Al centro, dell’uno come dell’altro evento, i giovani: non il giovanilismo fine a se stesso, l’inseguire mode – e modi – che non sono proprie della Chiesa, ma una riflessione acuta, seria e di prospettiva su un mondo che chiama e interpella, oggi più che mai. Che non ammette mezze misure, che non tollera scorciatoie, che non vuol sentire parole a vanvera.

La prospettiva è tutta nelle risposte da dare, senza perdere altro tempo, senza sprecare l’occasione di questo tempo, data proprio dal fatto che le giovani generazioni hanno bisogno di punti di riferimento, di non sentirsi abbandonate. Di avere, in sintesi, dei compagni di viaggio affidabili e instancabili. In questo senso gli “uomini di Chiesa” possono dare e fare tanto. E allora, ci permettiamo di dirlo da laici consapevoli, la prospettiva diventa anche quella di un impegno vocazionale che allarghi gli orizzonti di questi giovani e dia loro quei compagni di viaggio di cui necessitano.

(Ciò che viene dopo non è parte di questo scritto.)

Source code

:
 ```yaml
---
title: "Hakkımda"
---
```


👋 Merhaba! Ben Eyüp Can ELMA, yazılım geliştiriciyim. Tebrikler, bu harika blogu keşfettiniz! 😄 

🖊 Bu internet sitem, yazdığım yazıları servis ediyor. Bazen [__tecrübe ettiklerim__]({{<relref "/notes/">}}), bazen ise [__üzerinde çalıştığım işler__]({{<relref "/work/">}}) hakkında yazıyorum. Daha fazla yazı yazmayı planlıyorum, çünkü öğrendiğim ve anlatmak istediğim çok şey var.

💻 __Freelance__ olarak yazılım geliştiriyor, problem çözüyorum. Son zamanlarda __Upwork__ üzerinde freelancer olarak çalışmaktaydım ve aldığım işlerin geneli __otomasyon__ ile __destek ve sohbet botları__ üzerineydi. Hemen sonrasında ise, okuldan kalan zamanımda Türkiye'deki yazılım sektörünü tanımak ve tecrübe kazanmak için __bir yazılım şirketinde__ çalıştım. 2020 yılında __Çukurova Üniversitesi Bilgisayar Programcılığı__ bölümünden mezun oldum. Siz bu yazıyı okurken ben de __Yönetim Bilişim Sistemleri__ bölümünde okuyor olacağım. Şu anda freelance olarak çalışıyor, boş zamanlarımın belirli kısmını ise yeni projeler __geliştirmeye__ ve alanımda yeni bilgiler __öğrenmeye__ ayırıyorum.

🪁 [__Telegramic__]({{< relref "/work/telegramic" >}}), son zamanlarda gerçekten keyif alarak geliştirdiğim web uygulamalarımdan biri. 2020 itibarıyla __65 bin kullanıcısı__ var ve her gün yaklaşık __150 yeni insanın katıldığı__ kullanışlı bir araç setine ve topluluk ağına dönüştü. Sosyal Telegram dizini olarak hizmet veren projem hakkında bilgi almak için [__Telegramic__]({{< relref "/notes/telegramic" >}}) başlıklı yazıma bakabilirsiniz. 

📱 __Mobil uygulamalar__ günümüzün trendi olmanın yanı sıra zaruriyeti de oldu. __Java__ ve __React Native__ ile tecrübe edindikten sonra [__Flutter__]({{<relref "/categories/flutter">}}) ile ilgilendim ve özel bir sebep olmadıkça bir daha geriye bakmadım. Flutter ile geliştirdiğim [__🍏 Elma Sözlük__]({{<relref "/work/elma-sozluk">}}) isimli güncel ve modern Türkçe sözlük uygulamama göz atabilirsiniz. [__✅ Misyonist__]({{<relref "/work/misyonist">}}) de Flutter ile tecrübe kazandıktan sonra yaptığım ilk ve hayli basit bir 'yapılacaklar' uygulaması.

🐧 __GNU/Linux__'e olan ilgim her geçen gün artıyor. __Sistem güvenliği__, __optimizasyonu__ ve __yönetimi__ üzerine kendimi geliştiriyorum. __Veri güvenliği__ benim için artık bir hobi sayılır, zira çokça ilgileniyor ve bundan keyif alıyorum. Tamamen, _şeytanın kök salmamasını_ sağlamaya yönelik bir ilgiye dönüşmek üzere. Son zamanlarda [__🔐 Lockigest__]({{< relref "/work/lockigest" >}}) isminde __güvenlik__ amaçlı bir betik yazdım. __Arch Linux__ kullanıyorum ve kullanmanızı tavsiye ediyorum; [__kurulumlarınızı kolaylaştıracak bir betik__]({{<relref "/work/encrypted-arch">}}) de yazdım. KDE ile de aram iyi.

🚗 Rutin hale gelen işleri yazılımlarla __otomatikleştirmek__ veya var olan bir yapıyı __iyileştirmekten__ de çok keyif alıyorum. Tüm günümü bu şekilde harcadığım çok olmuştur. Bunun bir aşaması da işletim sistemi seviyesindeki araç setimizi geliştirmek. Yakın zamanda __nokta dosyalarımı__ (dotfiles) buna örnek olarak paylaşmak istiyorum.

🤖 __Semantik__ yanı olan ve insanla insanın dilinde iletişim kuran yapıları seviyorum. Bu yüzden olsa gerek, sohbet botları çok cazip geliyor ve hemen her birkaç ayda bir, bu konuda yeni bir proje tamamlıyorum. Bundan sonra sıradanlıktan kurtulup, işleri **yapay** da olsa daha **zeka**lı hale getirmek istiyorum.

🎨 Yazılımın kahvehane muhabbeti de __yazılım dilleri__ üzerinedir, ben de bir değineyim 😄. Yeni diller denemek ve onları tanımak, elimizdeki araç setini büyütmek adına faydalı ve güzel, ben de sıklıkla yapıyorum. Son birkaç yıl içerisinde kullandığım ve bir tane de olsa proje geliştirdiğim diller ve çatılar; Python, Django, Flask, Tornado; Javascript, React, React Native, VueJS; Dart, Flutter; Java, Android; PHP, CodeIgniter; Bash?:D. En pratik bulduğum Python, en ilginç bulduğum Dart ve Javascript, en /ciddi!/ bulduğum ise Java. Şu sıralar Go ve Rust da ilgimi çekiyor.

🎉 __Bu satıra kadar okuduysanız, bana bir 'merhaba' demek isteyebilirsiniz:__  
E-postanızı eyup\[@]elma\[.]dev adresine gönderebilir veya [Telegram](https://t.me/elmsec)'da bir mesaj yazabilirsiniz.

Fuor di metafora: non possono mancare santi sacerdoti che accompagnino questi ragazzi nel cammino di una vita che dall’incerto deve poi poggiare sul certo. Vanno bene tutti gli incontri, le riunioni, i raduni, le vacanze, gli oratori di questo mondo, ma se i nostri ragazzi dentro ognuno di questi momenti non trovano un sacerdote, il rischio di smarrire la bussola – o di non trovarla per niente – è grande. E’ un po’ quello che già stiamo conoscendo noi adulti, sempre più simili al protagonista della canzone di Celentano che in estate si ritrova <senza un prete per chiacchierar>. E si fa subito autunno, inverno.

Anche come Chiesa locale siamo invitati a fare qualcosa e di più. E così diventano essenziali la preghiera (<pregate il padrone della messe…> e la vicinanza ai preti (non di rado invece siamo loro “vicini” solo con le maldicenze).